Background on the Chinese Silver Panda
The 1980s saw the emergence of international bullion coins made with highly pure silver which also carried the status of official government-issued legal tender. As stated above, the Silver Panda beat many of its would-be competitors to the punch by first appearing in 1983.
The original versions of the coin were produced in .900 fine silver for their first three years of existence. This alloy is often called "coin silver" because 90% pure silver coins were the standard used for many legal tender coins during the 20th century and earlier.
Following a brief experiment with sterling silver (.925 fine, or 92.5% pure silver), the Silver Panda settled on the investment-grade purity of .999 fine silver from 1989 onward.
Early Silver Pandas also had much lower mintage limits and featured proof-like surfaces, making them a popular choice for today's collectors.
More current iterations of Chinese Silver Pandas are primarily chosen for their bullion value.
Other minor changes have occurred over the history of the series. In 2016, the coins switched from using the troy ounce, a traditional remnant of the medieval use of the troy system of weights, to using the more familiar metric weight of grams.
30 Gram Chinese Silver Panda: Technical Specifications
Each Silver Panda has a diameter that measures 40 mm across, making it roughly the same size as the American Silver Eagle. Its edge design is reeded, which is also called serrated.
For 2017, the maximum worldwide mintage for the Silver Panda was capped at 10 million coins.
Its fine silver content is 30 grams, which comes out to 0.9645 troy ounce. (1 troy ounce is 31.1 grams.) Its legal tender denomination is 10 Yuan, but this is largely symbolic considering the melt value -- also known as intrinsic value -- of its silver far exceeds its exchange value as legal tender.

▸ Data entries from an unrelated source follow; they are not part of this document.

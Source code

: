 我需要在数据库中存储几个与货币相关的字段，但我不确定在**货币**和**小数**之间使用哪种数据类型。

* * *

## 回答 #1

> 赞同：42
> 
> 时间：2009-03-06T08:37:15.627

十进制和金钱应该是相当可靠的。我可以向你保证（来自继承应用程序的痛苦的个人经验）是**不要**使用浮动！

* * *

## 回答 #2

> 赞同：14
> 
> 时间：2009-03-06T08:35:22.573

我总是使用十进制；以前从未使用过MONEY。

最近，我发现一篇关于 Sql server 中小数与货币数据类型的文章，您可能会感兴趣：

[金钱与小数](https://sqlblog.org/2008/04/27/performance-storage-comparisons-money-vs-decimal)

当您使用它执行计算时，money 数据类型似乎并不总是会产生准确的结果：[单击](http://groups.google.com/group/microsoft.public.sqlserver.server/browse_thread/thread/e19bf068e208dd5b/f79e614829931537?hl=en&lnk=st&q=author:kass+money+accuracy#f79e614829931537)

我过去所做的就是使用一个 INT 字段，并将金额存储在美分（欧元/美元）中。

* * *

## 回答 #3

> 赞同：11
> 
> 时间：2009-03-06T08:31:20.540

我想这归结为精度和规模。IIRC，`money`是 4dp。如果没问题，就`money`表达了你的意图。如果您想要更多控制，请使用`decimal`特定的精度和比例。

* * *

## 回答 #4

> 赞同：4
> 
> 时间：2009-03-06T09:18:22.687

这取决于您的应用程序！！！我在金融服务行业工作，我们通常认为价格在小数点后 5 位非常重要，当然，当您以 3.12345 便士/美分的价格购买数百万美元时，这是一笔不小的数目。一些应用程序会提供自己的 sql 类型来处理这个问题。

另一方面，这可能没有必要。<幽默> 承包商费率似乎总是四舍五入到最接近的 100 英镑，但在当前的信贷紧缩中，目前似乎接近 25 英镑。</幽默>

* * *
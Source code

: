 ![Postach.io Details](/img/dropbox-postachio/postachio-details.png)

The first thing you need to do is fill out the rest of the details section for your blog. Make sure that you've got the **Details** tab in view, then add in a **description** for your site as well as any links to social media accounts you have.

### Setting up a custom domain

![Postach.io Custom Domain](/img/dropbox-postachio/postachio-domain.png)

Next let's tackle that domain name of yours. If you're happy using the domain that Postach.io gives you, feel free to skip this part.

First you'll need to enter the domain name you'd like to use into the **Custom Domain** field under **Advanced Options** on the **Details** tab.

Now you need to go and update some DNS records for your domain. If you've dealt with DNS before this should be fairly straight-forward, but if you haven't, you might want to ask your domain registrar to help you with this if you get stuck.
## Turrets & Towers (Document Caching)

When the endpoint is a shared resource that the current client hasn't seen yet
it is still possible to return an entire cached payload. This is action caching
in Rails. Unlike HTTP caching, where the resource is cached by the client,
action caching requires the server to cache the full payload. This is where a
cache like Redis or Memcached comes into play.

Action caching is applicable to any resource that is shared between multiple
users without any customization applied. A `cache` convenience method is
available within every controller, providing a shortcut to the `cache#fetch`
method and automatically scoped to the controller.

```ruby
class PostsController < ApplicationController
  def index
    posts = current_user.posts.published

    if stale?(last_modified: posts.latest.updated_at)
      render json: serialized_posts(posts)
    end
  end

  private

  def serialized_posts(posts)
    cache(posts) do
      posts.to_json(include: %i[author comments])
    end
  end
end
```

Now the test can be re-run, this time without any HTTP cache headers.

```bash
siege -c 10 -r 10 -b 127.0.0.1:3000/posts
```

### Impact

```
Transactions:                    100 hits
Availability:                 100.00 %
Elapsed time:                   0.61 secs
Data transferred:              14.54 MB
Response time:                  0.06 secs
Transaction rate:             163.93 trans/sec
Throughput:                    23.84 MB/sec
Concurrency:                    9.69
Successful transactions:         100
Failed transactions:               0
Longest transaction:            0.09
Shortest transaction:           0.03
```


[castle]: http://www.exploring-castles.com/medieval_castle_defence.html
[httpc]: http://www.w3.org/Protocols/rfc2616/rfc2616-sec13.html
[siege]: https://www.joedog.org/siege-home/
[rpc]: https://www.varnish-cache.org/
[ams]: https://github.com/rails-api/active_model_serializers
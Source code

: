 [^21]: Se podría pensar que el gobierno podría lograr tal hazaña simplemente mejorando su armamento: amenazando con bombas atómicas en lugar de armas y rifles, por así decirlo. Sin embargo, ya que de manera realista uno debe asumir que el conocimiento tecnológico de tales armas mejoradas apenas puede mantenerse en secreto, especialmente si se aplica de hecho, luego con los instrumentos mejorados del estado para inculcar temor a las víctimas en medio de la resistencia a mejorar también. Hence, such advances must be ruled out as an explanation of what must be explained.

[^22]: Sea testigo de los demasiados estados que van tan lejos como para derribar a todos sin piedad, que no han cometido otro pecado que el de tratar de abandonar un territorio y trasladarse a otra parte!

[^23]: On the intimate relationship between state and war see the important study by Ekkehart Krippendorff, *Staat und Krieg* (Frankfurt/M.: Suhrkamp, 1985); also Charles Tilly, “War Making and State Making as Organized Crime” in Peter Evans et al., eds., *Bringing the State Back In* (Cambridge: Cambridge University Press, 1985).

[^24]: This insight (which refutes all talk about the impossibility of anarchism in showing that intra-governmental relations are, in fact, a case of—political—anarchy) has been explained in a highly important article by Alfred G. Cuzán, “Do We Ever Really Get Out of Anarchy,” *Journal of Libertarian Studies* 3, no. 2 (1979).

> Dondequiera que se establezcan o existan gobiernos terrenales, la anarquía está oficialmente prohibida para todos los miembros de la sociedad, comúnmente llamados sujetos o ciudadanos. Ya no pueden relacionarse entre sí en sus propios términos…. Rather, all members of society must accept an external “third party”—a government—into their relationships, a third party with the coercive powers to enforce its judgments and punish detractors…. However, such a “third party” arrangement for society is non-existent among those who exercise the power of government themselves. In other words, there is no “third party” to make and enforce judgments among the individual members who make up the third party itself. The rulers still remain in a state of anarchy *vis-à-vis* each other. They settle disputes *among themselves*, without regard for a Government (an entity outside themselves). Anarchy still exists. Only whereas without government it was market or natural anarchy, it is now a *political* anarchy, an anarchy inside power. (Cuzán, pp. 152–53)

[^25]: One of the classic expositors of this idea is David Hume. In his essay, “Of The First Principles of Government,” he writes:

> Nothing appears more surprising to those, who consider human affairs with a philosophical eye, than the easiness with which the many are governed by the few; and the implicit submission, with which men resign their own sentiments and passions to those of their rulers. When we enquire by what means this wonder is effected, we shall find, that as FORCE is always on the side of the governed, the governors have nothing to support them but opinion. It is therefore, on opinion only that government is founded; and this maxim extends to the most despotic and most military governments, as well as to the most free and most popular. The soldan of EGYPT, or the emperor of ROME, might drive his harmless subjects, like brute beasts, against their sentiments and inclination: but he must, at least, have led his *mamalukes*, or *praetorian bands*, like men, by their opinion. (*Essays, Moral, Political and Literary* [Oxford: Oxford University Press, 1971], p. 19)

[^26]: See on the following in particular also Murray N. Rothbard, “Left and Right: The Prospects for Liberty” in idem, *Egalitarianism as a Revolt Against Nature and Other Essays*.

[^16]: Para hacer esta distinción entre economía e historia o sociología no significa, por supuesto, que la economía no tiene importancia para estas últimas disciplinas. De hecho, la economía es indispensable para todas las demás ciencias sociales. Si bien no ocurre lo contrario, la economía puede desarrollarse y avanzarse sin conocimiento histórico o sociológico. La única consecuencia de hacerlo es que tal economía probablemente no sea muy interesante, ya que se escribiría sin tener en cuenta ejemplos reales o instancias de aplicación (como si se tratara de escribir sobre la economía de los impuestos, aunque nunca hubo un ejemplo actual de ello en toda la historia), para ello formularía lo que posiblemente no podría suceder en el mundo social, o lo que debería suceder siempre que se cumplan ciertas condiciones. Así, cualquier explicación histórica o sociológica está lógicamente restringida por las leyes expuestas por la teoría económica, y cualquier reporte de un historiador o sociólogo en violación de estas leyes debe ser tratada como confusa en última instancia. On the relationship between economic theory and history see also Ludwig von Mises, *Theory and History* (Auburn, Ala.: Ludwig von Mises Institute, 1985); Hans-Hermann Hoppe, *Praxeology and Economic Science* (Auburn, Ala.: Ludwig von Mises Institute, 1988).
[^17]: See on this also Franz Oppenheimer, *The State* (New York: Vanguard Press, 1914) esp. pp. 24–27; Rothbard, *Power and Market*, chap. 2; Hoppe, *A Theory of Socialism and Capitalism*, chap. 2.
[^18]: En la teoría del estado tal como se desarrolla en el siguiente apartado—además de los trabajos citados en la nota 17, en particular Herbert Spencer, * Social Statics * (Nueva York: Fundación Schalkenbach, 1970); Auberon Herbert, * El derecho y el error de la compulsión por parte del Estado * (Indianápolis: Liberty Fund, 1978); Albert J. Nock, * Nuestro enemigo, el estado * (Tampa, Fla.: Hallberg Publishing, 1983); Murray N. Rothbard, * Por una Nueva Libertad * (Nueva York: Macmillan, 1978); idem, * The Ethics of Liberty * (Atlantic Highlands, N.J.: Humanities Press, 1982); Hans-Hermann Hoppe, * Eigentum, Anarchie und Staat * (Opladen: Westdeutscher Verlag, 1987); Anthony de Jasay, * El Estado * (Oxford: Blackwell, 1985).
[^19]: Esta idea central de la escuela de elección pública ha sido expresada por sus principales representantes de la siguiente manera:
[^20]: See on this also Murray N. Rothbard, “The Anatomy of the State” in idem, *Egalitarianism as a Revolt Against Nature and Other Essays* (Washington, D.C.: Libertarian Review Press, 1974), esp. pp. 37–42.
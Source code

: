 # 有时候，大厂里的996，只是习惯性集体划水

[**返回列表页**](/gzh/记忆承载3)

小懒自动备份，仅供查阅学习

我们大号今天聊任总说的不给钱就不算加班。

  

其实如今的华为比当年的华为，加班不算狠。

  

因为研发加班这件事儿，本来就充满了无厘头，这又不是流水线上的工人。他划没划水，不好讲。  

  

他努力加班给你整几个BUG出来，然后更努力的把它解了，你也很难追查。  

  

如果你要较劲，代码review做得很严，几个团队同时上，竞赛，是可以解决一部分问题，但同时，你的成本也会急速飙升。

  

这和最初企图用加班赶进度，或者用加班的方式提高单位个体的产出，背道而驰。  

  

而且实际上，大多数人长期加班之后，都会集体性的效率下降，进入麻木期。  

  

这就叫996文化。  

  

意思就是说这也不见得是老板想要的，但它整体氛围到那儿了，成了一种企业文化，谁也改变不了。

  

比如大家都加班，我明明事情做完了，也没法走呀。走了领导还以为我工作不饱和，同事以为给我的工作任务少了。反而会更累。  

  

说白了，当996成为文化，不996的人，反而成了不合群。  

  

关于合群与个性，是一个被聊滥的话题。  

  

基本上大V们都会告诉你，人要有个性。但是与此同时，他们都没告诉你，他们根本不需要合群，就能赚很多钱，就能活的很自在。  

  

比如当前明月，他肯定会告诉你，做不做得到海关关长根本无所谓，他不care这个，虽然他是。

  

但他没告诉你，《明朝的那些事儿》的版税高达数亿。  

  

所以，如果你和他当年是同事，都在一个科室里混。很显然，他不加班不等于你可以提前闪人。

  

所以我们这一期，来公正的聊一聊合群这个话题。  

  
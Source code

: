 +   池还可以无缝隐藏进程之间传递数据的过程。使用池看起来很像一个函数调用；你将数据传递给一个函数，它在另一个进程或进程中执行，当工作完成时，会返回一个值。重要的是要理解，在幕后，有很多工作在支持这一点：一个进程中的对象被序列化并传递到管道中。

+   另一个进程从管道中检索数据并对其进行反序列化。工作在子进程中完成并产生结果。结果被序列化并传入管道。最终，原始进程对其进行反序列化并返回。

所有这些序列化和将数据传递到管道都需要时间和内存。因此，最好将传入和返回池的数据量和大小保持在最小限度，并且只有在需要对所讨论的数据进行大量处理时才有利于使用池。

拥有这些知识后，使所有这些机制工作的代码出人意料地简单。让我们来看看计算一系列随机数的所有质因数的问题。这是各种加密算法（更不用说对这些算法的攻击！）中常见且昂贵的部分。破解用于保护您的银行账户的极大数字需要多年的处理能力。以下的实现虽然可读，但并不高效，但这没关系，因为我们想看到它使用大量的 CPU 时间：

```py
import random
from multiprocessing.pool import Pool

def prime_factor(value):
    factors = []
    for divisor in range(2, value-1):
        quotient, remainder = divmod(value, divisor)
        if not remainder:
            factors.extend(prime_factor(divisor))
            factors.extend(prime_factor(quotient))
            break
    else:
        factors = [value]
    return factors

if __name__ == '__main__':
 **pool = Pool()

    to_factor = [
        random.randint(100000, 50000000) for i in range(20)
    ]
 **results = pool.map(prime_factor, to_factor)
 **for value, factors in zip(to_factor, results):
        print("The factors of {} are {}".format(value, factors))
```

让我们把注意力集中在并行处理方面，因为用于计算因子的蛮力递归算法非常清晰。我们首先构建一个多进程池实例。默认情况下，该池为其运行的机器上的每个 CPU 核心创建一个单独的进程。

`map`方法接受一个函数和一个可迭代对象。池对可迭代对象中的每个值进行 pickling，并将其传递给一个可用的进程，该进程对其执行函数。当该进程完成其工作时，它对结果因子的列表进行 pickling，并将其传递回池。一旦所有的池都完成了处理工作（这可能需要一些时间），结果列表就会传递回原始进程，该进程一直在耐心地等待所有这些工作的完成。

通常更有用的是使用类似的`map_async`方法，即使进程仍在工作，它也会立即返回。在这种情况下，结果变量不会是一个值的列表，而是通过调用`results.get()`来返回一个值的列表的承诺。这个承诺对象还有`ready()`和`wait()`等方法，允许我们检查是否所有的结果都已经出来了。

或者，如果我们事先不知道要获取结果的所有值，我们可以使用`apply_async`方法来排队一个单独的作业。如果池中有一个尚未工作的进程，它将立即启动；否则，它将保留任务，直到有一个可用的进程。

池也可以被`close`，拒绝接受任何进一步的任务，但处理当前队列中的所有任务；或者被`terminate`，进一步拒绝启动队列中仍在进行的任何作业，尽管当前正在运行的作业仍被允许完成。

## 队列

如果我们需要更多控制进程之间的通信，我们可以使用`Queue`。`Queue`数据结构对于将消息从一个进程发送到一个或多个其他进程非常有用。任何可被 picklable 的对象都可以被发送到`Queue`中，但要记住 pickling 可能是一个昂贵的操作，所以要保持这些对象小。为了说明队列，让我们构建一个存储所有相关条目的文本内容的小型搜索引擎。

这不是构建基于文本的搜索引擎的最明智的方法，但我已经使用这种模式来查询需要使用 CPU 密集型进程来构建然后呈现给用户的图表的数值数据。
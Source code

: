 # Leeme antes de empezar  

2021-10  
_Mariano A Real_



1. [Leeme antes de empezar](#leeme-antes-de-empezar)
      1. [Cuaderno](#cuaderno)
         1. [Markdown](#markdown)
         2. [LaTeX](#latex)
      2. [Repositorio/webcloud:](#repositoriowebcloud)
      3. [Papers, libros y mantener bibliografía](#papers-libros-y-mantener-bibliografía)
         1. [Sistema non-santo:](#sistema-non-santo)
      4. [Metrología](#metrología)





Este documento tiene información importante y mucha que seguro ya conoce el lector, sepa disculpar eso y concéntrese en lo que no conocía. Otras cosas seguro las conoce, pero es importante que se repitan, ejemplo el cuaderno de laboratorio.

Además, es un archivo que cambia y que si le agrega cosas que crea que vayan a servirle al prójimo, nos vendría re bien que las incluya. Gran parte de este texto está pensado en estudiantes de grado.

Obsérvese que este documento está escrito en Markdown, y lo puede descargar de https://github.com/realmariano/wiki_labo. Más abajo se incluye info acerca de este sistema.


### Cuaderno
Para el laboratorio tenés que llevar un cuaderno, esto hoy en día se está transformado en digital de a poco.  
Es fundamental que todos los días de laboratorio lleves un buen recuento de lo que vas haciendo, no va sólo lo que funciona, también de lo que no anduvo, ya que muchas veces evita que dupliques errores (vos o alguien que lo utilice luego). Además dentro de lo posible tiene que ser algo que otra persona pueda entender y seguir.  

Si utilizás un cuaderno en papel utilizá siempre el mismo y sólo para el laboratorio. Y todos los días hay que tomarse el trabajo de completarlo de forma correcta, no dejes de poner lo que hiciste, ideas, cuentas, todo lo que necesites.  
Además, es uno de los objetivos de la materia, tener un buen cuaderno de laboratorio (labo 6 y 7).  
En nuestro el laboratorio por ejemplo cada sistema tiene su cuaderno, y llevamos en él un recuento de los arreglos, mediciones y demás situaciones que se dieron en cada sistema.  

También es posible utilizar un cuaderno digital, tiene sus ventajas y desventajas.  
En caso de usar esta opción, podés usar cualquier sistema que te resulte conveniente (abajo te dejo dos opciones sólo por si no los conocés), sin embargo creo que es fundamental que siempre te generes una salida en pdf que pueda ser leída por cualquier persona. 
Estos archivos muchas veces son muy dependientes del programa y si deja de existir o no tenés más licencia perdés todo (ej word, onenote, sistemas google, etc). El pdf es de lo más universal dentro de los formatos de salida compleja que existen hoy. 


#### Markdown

The coins are issued by the People's Bank of China and have been struck at sites in Shenzhen, Shanghai, Shenyang, and elsewhere in the past. Domestically, Silver Pandas are distributed by a state-owned entity known as China Gold Coin Corporation (CGCC).
Not surprisingly, the CGCC also is the official distributor of the Chinese Gold Panda for the mints. The Gold Panda was actually introduced a year earlier than its silver counterpart in 1982.
In addition to the standard 30-gram silver coin, the Chinese mints also issue Silver Pandas in sizes as small as 8 grams (with a 3-yuan denomination) and as large as 1 kilogram (with a 300-yuan face value).
Expressly collectible versions of Panda coins in the past have featured a range of devices such as privy marks, gilding (i.e. gold-plated surfaces), proof finishes, and even colorized elements.
Beyond intentional collectible issues, many other unintended varieties have surfaced over the years. This is primarily due to slightly different features of the design (such as the size of the date or the font used for inscriptions) varying from one minting facility to another in China.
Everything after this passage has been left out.